▶ **WHAT THE TASK REQUIRES**: Where does the string "트랜잭션" appear? Copy every line of the entries below that holds it.

▶ **DATA EXCERPTS**:

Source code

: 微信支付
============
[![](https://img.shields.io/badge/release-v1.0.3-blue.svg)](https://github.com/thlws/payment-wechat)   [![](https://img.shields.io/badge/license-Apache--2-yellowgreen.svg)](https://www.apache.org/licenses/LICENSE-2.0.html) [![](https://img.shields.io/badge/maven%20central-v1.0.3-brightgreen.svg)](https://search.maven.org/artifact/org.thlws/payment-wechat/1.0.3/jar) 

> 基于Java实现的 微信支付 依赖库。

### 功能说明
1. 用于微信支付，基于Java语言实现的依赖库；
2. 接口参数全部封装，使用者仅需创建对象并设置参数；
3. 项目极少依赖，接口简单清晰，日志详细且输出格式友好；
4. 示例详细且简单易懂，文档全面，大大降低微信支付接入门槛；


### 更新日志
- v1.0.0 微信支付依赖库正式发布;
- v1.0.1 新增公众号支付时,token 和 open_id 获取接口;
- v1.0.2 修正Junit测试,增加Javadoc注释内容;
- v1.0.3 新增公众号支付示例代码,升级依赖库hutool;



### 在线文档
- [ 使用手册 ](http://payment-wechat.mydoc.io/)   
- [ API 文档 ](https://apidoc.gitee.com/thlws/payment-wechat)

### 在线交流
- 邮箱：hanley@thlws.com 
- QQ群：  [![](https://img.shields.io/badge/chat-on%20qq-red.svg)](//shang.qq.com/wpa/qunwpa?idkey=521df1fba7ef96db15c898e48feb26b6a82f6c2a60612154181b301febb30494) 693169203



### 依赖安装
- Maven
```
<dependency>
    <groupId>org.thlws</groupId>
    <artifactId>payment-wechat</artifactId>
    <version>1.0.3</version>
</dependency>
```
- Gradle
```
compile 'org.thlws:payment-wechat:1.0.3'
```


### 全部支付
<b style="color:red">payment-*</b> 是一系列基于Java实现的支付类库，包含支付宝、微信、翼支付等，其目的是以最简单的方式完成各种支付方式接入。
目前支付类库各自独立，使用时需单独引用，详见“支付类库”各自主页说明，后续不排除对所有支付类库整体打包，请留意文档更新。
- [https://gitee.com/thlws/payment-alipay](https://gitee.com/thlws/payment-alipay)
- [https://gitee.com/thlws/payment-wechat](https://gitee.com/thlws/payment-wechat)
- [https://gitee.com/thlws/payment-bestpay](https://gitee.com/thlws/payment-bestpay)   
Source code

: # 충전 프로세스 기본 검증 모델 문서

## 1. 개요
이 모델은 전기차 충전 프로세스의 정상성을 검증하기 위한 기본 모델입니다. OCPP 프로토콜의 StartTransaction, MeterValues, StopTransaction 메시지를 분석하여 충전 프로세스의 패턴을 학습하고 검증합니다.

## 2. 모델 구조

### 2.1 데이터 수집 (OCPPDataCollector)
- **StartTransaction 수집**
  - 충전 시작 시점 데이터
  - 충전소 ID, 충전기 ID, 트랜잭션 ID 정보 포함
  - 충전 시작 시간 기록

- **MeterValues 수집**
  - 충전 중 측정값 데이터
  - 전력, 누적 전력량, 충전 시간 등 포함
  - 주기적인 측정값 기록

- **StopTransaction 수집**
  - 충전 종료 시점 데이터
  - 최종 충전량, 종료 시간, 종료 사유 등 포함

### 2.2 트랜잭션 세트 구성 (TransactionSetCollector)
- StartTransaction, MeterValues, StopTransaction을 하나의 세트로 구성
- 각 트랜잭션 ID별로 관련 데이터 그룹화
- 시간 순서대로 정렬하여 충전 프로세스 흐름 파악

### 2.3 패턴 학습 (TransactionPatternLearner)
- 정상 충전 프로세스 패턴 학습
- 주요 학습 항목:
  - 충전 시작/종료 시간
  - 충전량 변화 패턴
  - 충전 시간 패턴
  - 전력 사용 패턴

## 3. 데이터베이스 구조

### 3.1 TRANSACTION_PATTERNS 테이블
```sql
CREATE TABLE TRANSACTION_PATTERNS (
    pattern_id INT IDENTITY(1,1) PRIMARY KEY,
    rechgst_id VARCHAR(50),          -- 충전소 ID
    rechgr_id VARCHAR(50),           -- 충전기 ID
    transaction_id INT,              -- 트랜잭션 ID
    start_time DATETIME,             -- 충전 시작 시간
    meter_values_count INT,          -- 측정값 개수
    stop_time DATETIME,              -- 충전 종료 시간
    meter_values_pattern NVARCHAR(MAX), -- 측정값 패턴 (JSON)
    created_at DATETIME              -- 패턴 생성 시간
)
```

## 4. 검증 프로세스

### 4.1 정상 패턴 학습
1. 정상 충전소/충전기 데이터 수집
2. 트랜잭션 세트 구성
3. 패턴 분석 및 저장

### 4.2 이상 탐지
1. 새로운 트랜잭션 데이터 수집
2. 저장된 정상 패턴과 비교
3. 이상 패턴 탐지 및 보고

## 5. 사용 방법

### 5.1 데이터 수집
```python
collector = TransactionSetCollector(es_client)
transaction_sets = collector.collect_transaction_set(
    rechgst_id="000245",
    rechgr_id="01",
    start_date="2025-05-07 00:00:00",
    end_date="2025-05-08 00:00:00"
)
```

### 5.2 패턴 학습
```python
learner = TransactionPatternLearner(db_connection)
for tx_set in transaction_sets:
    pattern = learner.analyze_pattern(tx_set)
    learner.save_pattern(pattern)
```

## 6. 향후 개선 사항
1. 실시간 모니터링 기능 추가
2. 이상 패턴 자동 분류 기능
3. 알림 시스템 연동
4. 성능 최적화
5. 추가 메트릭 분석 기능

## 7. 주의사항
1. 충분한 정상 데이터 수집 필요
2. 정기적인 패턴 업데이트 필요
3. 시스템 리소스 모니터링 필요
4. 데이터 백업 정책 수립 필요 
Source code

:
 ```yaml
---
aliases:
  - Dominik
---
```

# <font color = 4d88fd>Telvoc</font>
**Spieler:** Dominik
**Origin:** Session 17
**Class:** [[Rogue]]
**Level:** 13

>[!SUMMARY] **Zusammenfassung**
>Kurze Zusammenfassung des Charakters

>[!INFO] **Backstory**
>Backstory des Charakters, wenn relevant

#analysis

▶ **SOLUTION TO THE PROBLEM**:
  - 충전소 ID, 충전기 ID, 트랜잭션 ID 정보 포함
### 2.2 트랜잭션 세트 구성 (TransactionSetCollector)
- 각 트랜잭션 ID별로 관련 데이터 그룹화
    transaction_id INT,              -- 트랜잭션 ID
2. 트랜잭션 세트 구성
1. 새로운 트랜잭션 데이터 수집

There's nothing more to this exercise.